3rd December 2015
“He used to hide either 5, 6 or 7 marked pound coins around the house - only he knew how many - and if I hadn’t got the right amount in my hand when he came home from work then he knew I hadn’t done enough thorough cleaning and I would suffer.”
“It wasn’t just that I was walking on eggshells … I was making too much noise doing so.”
“He used to make me parade around the house naked in front of the children. They saw my bruises, he wanted them to see what he had done. I was so embarrassed and so was my teenage son.”
“Quite simply I lost the ability to choose.”
Coercive control comes in many guises. The new law making the coercive control of another in an intimate or family relationship illegal is due to come into force shortly. An important question we should all be asking is “am I ready as a professional to recognise the offence and support someone experiencing it?”
You’ll need to be familiar with the legislation if you want to support your client in reporting the matter to the police. The legislation has sections covering who can be a victim and who can be an offender. It covers how those people may be related and what their living circumstances are. It states what coercive and controlling behaviour looks like and the effects it has to have had to be an offence. It gives defences to the offence and states which type of indictment the offender must be convicted via to receive the maximum punishment of 5 years imprisonment.
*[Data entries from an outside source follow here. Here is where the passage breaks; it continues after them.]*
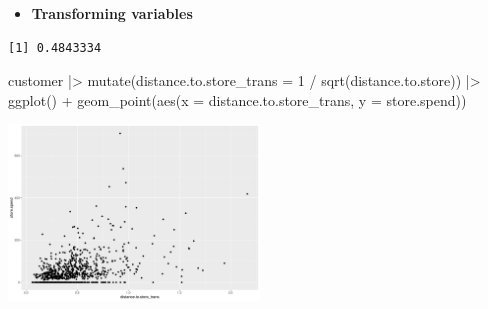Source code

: \documentclass[
  ignorenonframetext,
]{beamer}
\newenvironment{Shaded}{\begin{snugshade}}{\end{snugshade}}
\newcommand{\AttributeTok}[1]{\textcolor[rgb]{0.40,0.45,0.13}{#1}}
\newcommand{\DecValTok}[1]{\textcolor[rgb]{0.68,0.00,0.00}{#1}}
\newcommand{\FunctionTok}[1]{\textcolor[rgb]{0.28,0.35,0.67}{#1}}
\newcommand{\NormalTok}[1]{\textcolor[rgb]{0.00,0.23,0.31}{#1}}
\newcommand{\SpecialCharTok}[1]{\textcolor[rgb]{0.37,0.37,0.37}{#1}}
\providecommand{\tightlist}{%
  \setlength{\itemsep}{0pt}\setlength{\parskip}{0pt}}\usepackage{longtable,booktabs,array}
\begin{document}
\begin{frame}[fragile]{}
\label{section-22}
\begin{itemize}
\tightlist
\item
  \textbf{Transforming variables}
\end{itemize}

\tiny

\begin{Shaded}
\end{Shaded}

\begin{verbatim}
[1] 0.4843334
\end{verbatim}

\begin{Shaded}
\begin{Highlighting}[]
\NormalTok{customer }\SpecialCharTok{|\textgreater{}}
  \FunctionTok{mutate}\NormalTok{(}\AttributeTok{distance.to.store\_trans =} \DecValTok{1} \SpecialCharTok{/} \FunctionTok{sqrt}\NormalTok{(distance.to.store)) }\SpecialCharTok{|\textgreater{}}
  \FunctionTok{ggplot}\NormalTok{() }\SpecialCharTok{+}
  \FunctionTok{geom\_point}\NormalTok{(}\FunctionTok{aes}\NormalTok{(}\AttributeTok{x =}\NormalTok{ distance.to.store\_trans, }\AttributeTok{y =}\NormalTok{ store.spend))}
\end{Highlighting}
\end{Shaded}

\begin{center}
\includegraphics[width=0.5\textwidth,height=\textheight]{004_relationships_between_continuous_variables_files/figure-beamer/unnamed-chunk-22-1.pdf}
\end{center}
\end{frame}
\end{document}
Also, how will you find out if this offence is occurring in a household?
- Firstly it will be important to look and listen. Listen and look out for signs of a generalised sense of fear. A generalised sense of fear comes from feeling like everything one does and every decision one makes will have a negative outcome and likely violent or abusive repercussions. This disables victims from making everyday choices and completing everyday tasks and creates doubt in their ability to do almost anything well or even adequately.
- Secondly look out for manipulation by the perpetrator of the victim, children, bystanders and professionals alike. The perpetrator may pose as the victim, they may accuse the victim of substance misuse or of having mental health issues.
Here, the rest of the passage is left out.